During the earlier part of the 20th century, a French chemist by the name of René-Maurice Gattefossé became interested in essential oils for their medicinal properties. Previously, he focused on the aromatic use of essential oils in perfumery application, but his interest in their therapeutic use grew after he suffered a serious injury and was impressed by the remarkable results that he experienced using Lavender Essential Oil. That experience lead to his ongoing study of essential oils.
It is Gattefossé that is credited with coining the term aromatherapy in 1928 within an article where he supports the use of using essential oils in their whole without breaking them down into their primary chemical constituents. In 1937, Gattefossé wrote a book called Aromathérapie: Les Huiles essentielles hormones végétales that was later translated into English and named Gattefossé's Aromatherapy. It is still in print and widely read.
Gattefossé certainly had no idea at the time that aromatherapy would become the field it is today and that the term that he genuinely meant to refer to a natural healing modality would be snatched up and misused as a marketing buzzword.
Should Aromatherapy be Renamed?
Robert Tisserand the aromatherapy pioneer and expert who was responsible for being one of the first individuals to bring knowledge and education of aromatherapy to English speaking nations, has written several books and articles including the highly respected 1977 publication The Art of Aromatherapy. The Art of Aromatherapy was the first aromatherapy book to be published in English.
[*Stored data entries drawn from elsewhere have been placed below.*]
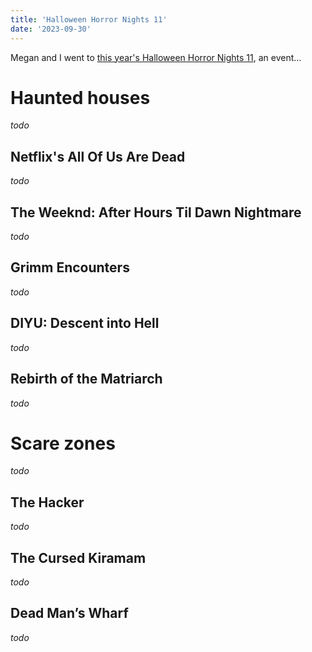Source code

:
 ```yaml
---
title: 'Halloween Horror Nights 11'
date: '2023-09-30'
---
```


Megan and I went to [this year's Halloween Horror Nights 11](https://www.rwsentosa.com/en/promotions/attractions/hhn11), an event...

# Haunted houses

*todo*

## Netflix's All Of Us Are Dead

*todo*

## The Weeknd: After Hours Til Dawn Nightmare

*todo*

## Grimm Encounters

*todo*

## DIYU: Descent into Hell

*todo*

## Rebirth of the Matriarch

*todo*

# Scare zones

*todo*

## The Hacker

*todo*

## The Cursed Kiramam

*todo*

## Dead Man’s Wharf

*todo*
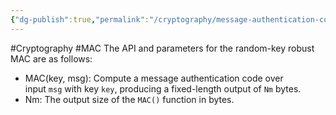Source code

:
 ```yaml
---
{"dg-publish":true,"permalink":"/cryptography/message-authentication-code-mac/","noteIcon":"","created":"2024-07-16T21:56:22.369+08:00","updated":"2024-07-16T21:56:53.058+08:00"}
---
```


#Cryptography #MAC
The API and parameters for the random-key robust MAC are as follows:
- MAC(key, msg): Compute a message authentication code over input `msg` with key `key`, producing a fixed-length output of `Nm` bytes.
- Nm: The output size of the `MAC()` function in bytes.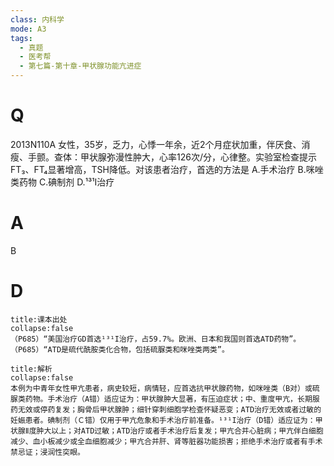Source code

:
 ```yaml
---
class: 内科学
mode: A3
tags:
  - 真题
  - 医考帮
  - 第七篇-第十章-甲状腺功能亢进症
---
```


# Q
2013N110A 女性，35岁，乏力，心悸一年余，近2个月症状加重，伴厌食、消瘦、手颤。查体：甲状腺弥漫性肿大，心率126次/分，心律整。实验室检查提示FT₃、FT₄显著增高，TSH降低。对该患者治疗，首选的方法是
A.手术治疗
B.咪唑类药物
C.碘制剂
D.¹³¹I治疗

# A
B
# D
```ad-note
title:课本出处
collapse:false
（P685）“美国治疗GD首选¹³¹I治疗，占59.7%。欧洲、日本和我国则首选ATD药物”。（P685）“ATD是硫代酰胺类化合物，包括硫脲类和咪唑类两类”。
```

```ad-summary
title:解析
collapse:false
本例为中青年女性甲亢患者，病史较短，病情轻，应首选抗甲状腺药物，如咪唑类（B对）或硫脲类药物。手术治疗（A错）适应证为：甲状腺肿大显著，有压迫症状；中、重度甲亢，长期服药无效或停药复发；胸骨后甲状腺肿；细针穿刺细胞学检查怀疑恶变；ATD治疗无效或者过敏的妊娠患者。碘制剂（Ｃ错）仅用于甲亢危象和手术治疗前准备。¹³¹I治疗（D错）适应证为：甲状腺Ⅱ度肿大以上；对ATD过敏；ATD治疗或者手术治疗后复发；甲亢合并心脏病；甲亢伴白细胞减少、血小板减少或全血细胞减少；甲亢合并肝、肾等脏器功能损害；拒绝手术治疗或者有手术禁忌证；浸润性突眼。
```

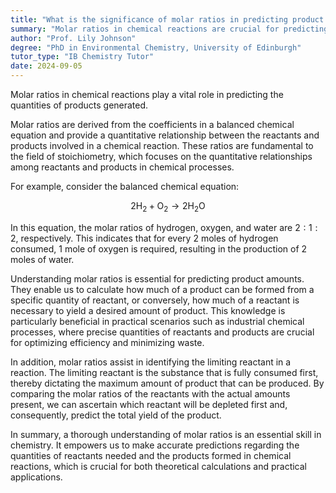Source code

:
 ```yaml
---
title: "What is the significance of molar ratios in predicting product amounts?"
summary: "Molar ratios in chemical reactions are crucial for predicting the amounts of products formed."
author: "Prof. Lily Johnson"
degree: "PhD in Environmental Chemistry, University of Edinburgh"
tutor_type: "IB Chemistry Tutor"
date: 2024-09-05
---
```


Molar ratios in chemical reactions play a vital role in predicting the quantities of products generated.

Molar ratios are derived from the coefficients in a balanced chemical equation and provide a quantitative relationship between the reactants and products involved in a chemical reaction. These ratios are fundamental to the field of stoichiometry, which focuses on the quantitative relationships among reactants and products in chemical processes.

For example, consider the balanced chemical equation:

$$
2 \text{H}_2 + \text{O}_2 \rightarrow 2 \text{H}_2\text{O}
$$

In this equation, the molar ratios of hydrogen, oxygen, and water are $2:1:2$, respectively. This indicates that for every $2$ moles of hydrogen consumed, $1$ mole of oxygen is required, resulting in the production of $2$ moles of water.

Understanding molar ratios is essential for predicting product amounts. They enable us to calculate how much of a product can be formed from a specific quantity of reactant, or conversely, how much of a reactant is necessary to yield a desired amount of product. This knowledge is particularly beneficial in practical scenarios such as industrial chemical processes, where precise quantities of reactants and products are crucial for optimizing efficiency and minimizing waste.

In addition, molar ratios assist in identifying the limiting reactant in a reaction. The limiting reactant is the substance that is fully consumed first, thereby dictating the maximum amount of product that can be produced. By comparing the molar ratios of the reactants with the actual amounts present, we can ascertain which reactant will be depleted first and, consequently, predict the total yield of the product.

In summary, a thorough understanding of molar ratios is an essential skill in chemistry. It empowers us to make accurate predictions regarding the quantities of reactants needed and the products formed in chemical reactions, which is crucial for both theoretical calculations and practical applications.
    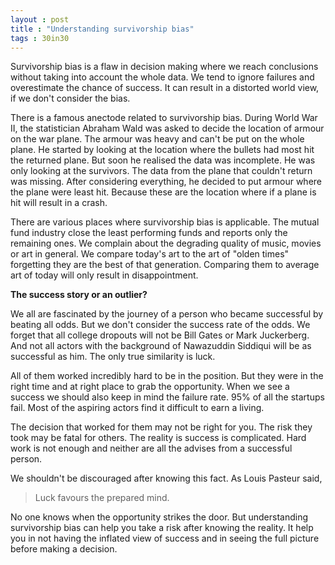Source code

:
 ```yaml
---
layout : post
title : "Understanding survivorship bias"
tags : 30in30
---
```

Survivorship bias is a flaw in decision making where we reach conclusions without taking into account the whole data. We tend to ignore failures and overestimate the chance of success. It can result in a distorted world view, if we don't consider the bias.  

There is a famous anectode related to survivorship bias. During World War II, the statistician Abraham Wald was asked to decide the location of armour on the war plane. The armour was heavy and can't be put on the whole plane. He started by looking at the location where the bullets had most hit the returned plane. But soon he realised the data was incomplete. He was only looking at the survivors. The data from the plane that couldn't return was missing. After considering everything, he decided to put armour where the plane were least hit. Because these are the location where if a plane is hit will result in a crash.  

There are various places where survivorship bias is applicable. The mutual fund industry close the least performing funds and reports only the remaining ones. We complain about the degrading quality of music, movies or art in general. We compare today's art to the art of "olden times" forgetting they are the best of that generation. Comparing them to average art of today will only result in disappointment.  

**The success story or an outlier?**  

We all are fascinated by the journey of a person who became successful by beating all odds. But we don't consider the success rate of the odds. We forget that all college dropouts will not be Bill Gates or Mark Juckerberg. And not all actors with the background of Nawazuddin Siddiqui will be as successful as him. The only true similarity is luck.  

All of them worked incredibly hard to be in the position. But they were in the right time and at right place to grab the opportunity. When we see a success we should also keep in mind the failure rate. 95% of all the startups fail. Most of the aspiring actors find it difficult to earn a living.  

The decision that worked for them may not be right for you. The risk they took may be fatal for others. The reality is success is complicated. Hard work is not enough and neither are all the advises from a successful person.  

We shouldn't be discouraged after knowing this fact. As Louis Pasteur said,
>Luck favours the prepared mind. 

No one knows when the opportunity strikes the door. But understanding survivorship bias can help you take a risk after knowing the reality. It help you in not having the inflated view of success and in seeing the full picture before making a decision.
I recall a lively correspondence that I enjoyed with Mr. Tisserand several years ago regarding the confusion over the term aromatherapy. In brief, we both agreed that the term is confusing and does not fully capture what the field is all about, and we shared our comments over the dilemmas in changing the name of this valuable holistic field. Though there is agreement amongst many that the term aromatherapy is misleading, little has been able to be done to solve the dilemma. We cannot magically snap our fingers and instantly change the term aromatherapy to something immediately accepted by all and that doesn't frequently draw clouded assumptions.
The dilemmas that exist include the following:
- Common agreement does not exist on what single word or brief phrase would clarify what holistic aromatherapy entails.
- What body would be given the authority and would hold the confidence by those in the field and society in general to officially decide upon a new term?
- How would that body be chosen?
- The phrase aromatherapy has been in use for over 70 years. In its translated derivatives, is a term that is used worldwide. How would the field go about reducing the confusion that would certainly occur during the long transitional process of converting from the term aromatherapy to another term?
- Instead, would there be a secondary term used by the holistic aromatherapy field to distinguish products and or ingredients as meeting the requisites of the field?
- Would this name change be imposed just on the United States and/or English speaking nations or would it be adopted by other countries, like France, in which the term is much more clearly understood?
- Would a name change also impose a new definition of the field that limits or expands the nature of the field?
Possible Name Choices...
This is a term that is already used primarily by professionals in the field. I often prefer to use the phrase holistic aromatherapy as it helps to differentiate the clouded overuse and misuse of the simple word aromatherapy by the general public. Often, but not always, those who utilize the term holistic aromatherapy are intimately familiar with the history and intended definition of the term aromatherapy.
Essential Oil Therapy
A longer phrase, essential oil therapy, is a bit more clear, but it still does not convey the full scope of aromatic and natural ingredients that are used by those who practice holistic aromatherapy. Other natural aromatic ingredients including herbs and other aromatic plants, and oils distilled by other primarily natural methods such as CO2 Extracts and Absolutes are often used in the practice of holistic aromatherapy as we define it today.